まず漢字の部首に関して少し説明を。ある漢字がどの部首に属するか、という分類は、多くの辞書では中国で作られた『康煕字典』の、字義をもとにした部首配列がもとになっている。日本最大の漢和辞典『大漢和辭典』でも康煕字典の部首に倣っている。

しかし現在では、この康煕字典の部首が実用に適さないところがある。例えば、帰(歸)は止部、点(點)は黒部と、新字体にない構成要素がその属する部首となっていることがあるのだ。またけものへんが犬部、りっしんべんが心部など、単に構成要素の形だけでは部首を判別するのがやや難しいものもある。

そんなわけで、現在の漢和辞典では独自の部首配列を作っているものもある。が、このページでは部首は康煕字典に倣うものとする。

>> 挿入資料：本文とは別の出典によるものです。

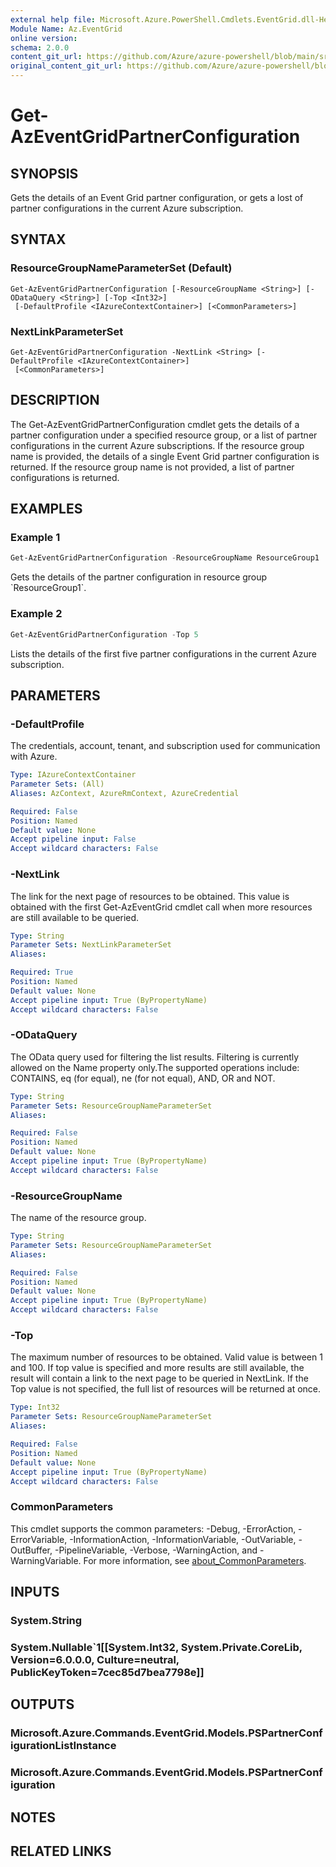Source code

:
 ```yaml
---
external help file: Microsoft.Azure.PowerShell.Cmdlets.EventGrid.dll-Help.xml
Module Name: Az.EventGrid
online version: 
schema: 2.0.0
content_git_url: https://github.com/Azure/azure-powershell/blob/main/src/EventGrid/EventGrid/help/Get-AzEventGridPartnerConfiguration.md
original_content_git_url: https://github.com/Azure/azure-powershell/blob/main/src/EventGrid/EventGrid/help/Get-AzEventGridPartnerConfiguration.md
---
```


# Get-AzEventGridPartnerConfiguration

## SYNOPSIS
Gets the details of an Event Grid partner configuration, or gets a lost of partner configurations in the current Azure subscription.

## SYNTAX

### ResourceGroupNameParameterSet (Default)
```
Get-AzEventGridPartnerConfiguration [-ResourceGroupName <String>] [-ODataQuery <String>] [-Top <Int32>]
 [-DefaultProfile <IAzureContextContainer>] [<CommonParameters>]
```

### NextLinkParameterSet
```
Get-AzEventGridPartnerConfiguration -NextLink <String> [-DefaultProfile <IAzureContextContainer>]
 [<CommonParameters>]
```

## DESCRIPTION
 The Get-AzEventGridPartnerConfiguration cmdlet gets the details of a partner configuration under a specified resource group, or a list of partner configurations in the current Azure subscriptions.
 If the resource group name is provided, the details of a single Event Grid partner configuration is returned.
 If the resource group name is not provided, a list of partner configurations is returned.

## EXAMPLES

### Example 1
```powershell
Get-AzEventGridPartnerConfiguration -ResourceGroupName ResourceGroup1
```

Gets the details of the partner configuration in resource group \`ResourceGroup1\`.

### Example 2
```powershell
Get-AzEventGridPartnerConfiguration -Top 5
```

Lists the details of the first five partner configurations in the current Azure subscription.

## PARAMETERS

### -DefaultProfile
The credentials, account, tenant, and subscription used for communication with Azure.

```yaml
Type: IAzureContextContainer
Parameter Sets: (All)
Aliases: AzContext, AzureRmContext, AzureCredential

Required: False
Position: Named
Default value: None
Accept pipeline input: False
Accept wildcard characters: False
```

### -NextLink
The link for the next page of resources to be obtained.
This value is obtained with the first Get-AzEventGrid cmdlet call when more resources are still available to be queried.

```yaml
Type: String
Parameter Sets: NextLinkParameterSet
Aliases:

Required: True
Position: Named
Default value: None
Accept pipeline input: True (ByPropertyName)
Accept wildcard characters: False
```

### -ODataQuery
The OData query used for filtering the list results.
Filtering is currently allowed on the Name property only.The supported operations include: CONTAINS, eq (for equal), ne (for not equal), AND, OR and NOT.

```yaml
Type: String
Parameter Sets: ResourceGroupNameParameterSet
Aliases:

Required: False
Position: Named
Default value: None
Accept pipeline input: True (ByPropertyName)
Accept wildcard characters: False
```

### -ResourceGroupName
The name of the resource group.

```yaml
Type: String
Parameter Sets: ResourceGroupNameParameterSet
Aliases:

Required: False
Position: Named
Default value: None
Accept pipeline input: True (ByPropertyName)
Accept wildcard characters: False
```

### -Top
The maximum number of resources to be obtained.
Valid value is between 1 and 100.
If top value is specified and more results are still available, the result will contain a link to the next page to be queried in NextLink.
If the Top value is not specified, the full list of resources will be returned at once.

```yaml
Type: Int32
Parameter Sets: ResourceGroupNameParameterSet
Aliases:

Required: False
Position: Named
Default value: None
Accept pipeline input: True (ByPropertyName)
Accept wildcard characters: False
```

### CommonParameters
This cmdlet supports the common parameters: -Debug, -ErrorAction, -ErrorVariable, -InformationAction, -InformationVariable, -OutVariable, -OutBuffer, -PipelineVariable, -Verbose, -WarningAction, and -WarningVariable. For more information, see [about_CommonParameters](http://go.microsoft.com/fwlink/?LinkID=113216).

## INPUTS

### System.String

### System.Nullable`1[[System.Int32, System.Private.CoreLib, Version=6.0.0.0, Culture=neutral, PublicKeyToken=7cec85d7bea7798e]]

## OUTPUTS

### Microsoft.Azure.Commands.EventGrid.Models.PSPartnerConfigurationListInstance

### Microsoft.Azure.Commands.EventGrid.Models.PSPartnerConfiguration

## NOTES

## RELATED LINKS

でタイトルの「王」であるが、この漢字は部首索引では「玉部0画」に属していたりする。

これはおかしくはないだろうか。王が玉部に属するのなら「玉部−1画」とすべきでは? いやそもそも「王」という部首があって、玉こそ「王部一画」に属するべきではないのか? という疑問が、このことを知ったときに浮かんだのでした。

そこで大漢和辭典をよく読んでみると、以下のような歴史があったことが分かりました。

そもそも「玉」という字は、最初は点(丶)はついていませんでした。つまり字の形は「王」と同じだったのです。それで昔は二つの字を区別するために、真ん中の横棒を、「玉」はど真ん中に、「王」は真ん中よりやや上に引く、としていました。しかし見た目に分かりにくいことは変り無いので、最終的には「玉」の方に点をつけるようになったというわけです。

「玉」が偏になったときに点がつかない(「球」「珠」など)のは、その時の名残なのでしょう。